What you need to do:
Transcribe each entry so that it matches the original exactly.
*** Material for this task ***
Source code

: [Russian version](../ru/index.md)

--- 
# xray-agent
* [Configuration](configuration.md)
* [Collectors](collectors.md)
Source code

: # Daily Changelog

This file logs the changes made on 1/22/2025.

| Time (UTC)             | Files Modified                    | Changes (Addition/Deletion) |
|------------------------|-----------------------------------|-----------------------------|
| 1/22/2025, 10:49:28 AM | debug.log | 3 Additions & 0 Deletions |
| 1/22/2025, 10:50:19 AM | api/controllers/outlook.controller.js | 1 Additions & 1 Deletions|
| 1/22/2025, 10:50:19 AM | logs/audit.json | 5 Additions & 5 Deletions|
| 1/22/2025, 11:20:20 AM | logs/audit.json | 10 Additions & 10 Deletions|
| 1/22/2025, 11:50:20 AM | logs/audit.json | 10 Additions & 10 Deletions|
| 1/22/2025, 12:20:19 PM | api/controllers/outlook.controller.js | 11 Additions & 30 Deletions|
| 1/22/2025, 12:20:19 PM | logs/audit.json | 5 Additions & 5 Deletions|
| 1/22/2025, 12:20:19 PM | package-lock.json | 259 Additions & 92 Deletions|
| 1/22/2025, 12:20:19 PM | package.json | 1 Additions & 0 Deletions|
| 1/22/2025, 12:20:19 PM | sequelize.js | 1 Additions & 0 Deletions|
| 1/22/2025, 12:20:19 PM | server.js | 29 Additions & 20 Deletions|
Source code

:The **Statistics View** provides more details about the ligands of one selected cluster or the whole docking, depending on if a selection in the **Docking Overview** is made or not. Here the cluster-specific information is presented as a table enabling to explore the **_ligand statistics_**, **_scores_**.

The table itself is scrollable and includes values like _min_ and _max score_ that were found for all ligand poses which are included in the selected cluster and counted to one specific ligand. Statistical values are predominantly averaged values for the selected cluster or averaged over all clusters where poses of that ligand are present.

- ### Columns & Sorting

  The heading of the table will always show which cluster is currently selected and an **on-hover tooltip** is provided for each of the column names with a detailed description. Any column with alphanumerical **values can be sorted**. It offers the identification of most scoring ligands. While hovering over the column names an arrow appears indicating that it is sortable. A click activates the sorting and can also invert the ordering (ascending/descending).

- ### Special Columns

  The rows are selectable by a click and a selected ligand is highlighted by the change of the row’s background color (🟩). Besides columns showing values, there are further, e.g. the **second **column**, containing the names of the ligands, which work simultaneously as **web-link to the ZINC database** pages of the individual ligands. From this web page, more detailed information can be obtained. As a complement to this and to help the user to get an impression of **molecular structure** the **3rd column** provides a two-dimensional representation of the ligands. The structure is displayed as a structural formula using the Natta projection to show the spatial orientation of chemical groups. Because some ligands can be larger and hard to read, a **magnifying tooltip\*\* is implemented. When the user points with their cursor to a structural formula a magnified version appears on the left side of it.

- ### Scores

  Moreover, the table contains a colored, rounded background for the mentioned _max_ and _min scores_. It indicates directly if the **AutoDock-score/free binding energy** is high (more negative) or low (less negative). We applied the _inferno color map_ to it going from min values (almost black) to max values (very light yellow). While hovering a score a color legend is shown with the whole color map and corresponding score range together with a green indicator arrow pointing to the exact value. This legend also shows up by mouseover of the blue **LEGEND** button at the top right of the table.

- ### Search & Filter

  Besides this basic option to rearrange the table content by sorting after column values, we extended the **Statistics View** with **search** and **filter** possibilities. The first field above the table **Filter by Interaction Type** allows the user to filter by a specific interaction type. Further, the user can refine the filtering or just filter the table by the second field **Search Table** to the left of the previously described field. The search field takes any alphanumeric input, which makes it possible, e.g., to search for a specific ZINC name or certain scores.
***
The answer:
Source code

: [Russian version](../ru/index.md)

--- 
# xray-agent
* [Configuration](configuration.md)
* [Collectors](collectors.md)
Source code

: # Daily Changelog

This file logs the changes made on 1/22/2025.

| Time (UTC)             | Files Modified                    | Changes (Addition/Deletion) |
|------------------------|-----------------------------------|-----------------------------|
| 1/22/2025, 10:49:28 AM | debug.log | 3 Additions & 0 Deletions |
| 1/22/2025, 10:50:19 AM | api/controllers/outlook.controller.js | 1 Additions & 1 Deletions|
| 1/22/2025, 10:50:19 AM | logs/audit.json | 5 Additions & 5 Deletions|
| 1/22/2025, 11:20:20 AM | logs/audit.json | 10 Additions & 10 Deletions|
| 1/22/2025, 11:50:20 AM | logs/audit.json | 10 Additions & 10 Deletions|
| 1/22/2025, 12:20:19 PM | api/controllers/outlook.controller.js | 11 Additions & 30 Deletions|
| 1/22/2025, 12:20:19 PM | logs/audit.json | 5 Additions & 5 Deletions|
| 1/22/2025, 12:20:19 PM | package-lock.json | 259 Additions & 92 Deletions|
| 1/22/2025, 12:20:19 PM | package.json | 1 Additions & 0 Deletions|
| 1/22/2025, 12:20:19 PM | sequelize.js | 1 Additions & 0 Deletions|
| 1/22/2025, 12:20:19 PM | server.js | 29 Additions & 20 Deletions|
Source code

:The **Statistics View** provides more details about the ligands of one selected cluster or the whole docking, depending on if a selection in the **Docking Overview** is made or not. Here the cluster-specific information is presented as a table enabling to explore the **_ligand statistics_**, **_scores_**.

The table itself is scrollable and includes values like _min_ and _max score_ that were found for all ligand poses which are included in the selected cluster and counted to one specific ligand. Statistical values are predominantly averaged values for the selected cluster or averaged over all clusters where poses of that ligand are present.

- ### Columns & Sorting

  The heading of the table will always show which cluster is currently selected and an **on-hover tooltip** is provided for each of the column names with a detailed description. Any column with alphanumerical **values can be sorted**. It offers the identification of most scoring ligands. While hovering over the column names an arrow appears indicating that it is sortable. A click activates the sorting and can also invert the ordering (ascending/descending).

- ### Special Columns

  The rows are selectable by a click and a selected ligand is highlighted by the change of the row’s background color (🟩). Besides columns showing values, there are further, e.g. the **second **column**, containing the names of the ligands, which work simultaneously as **web-link to the ZINC database** pages of the individual ligands. From this web page, more detailed information can be obtained. As a complement to this and to help the user to get an impression of **molecular structure** the **3rd column** provides a two-dimensional representation of the ligands. The structure is displayed as a structural formula using the Natta projection to show the spatial orientation of chemical groups. Because some ligands can be larger and hard to read, a **magnifying tooltip\*\* is implemented. When the user points with their cursor to a structural formula a magnified version appears on the left side of it.

- ### Scores

  Moreover, the table contains a colored, rounded background for the mentioned _max_ and _min scores_. It indicates directly if the **AutoDock-score/free binding energy** is high (more negative) or low (less negative). We applied the _inferno color map_ to it going from min values (almost black) to max values (very light yellow). While hovering a score a color legend is shown with the whole color map and corresponding score range together with a green indicator arrow pointing to the exact value. This legend also shows up by mouseover of the blue **LEGEND** button at the top right of the table.

- ### Search & Filter

  Besides this basic option to rearrange the table content by sorting after column values, we extended the **Statistics View** with **search** and **filter** possibilities. The first field above the table **Filter by Interaction Type** allows the user to filter by a specific interaction type. Further, the user can refine the filtering or just filter the table by the second field **Search Table** to the left of the previously described field. The search field takes any alphanumeric input, which makes it possible, e.g., to search for a specific ZINC name or certain scores.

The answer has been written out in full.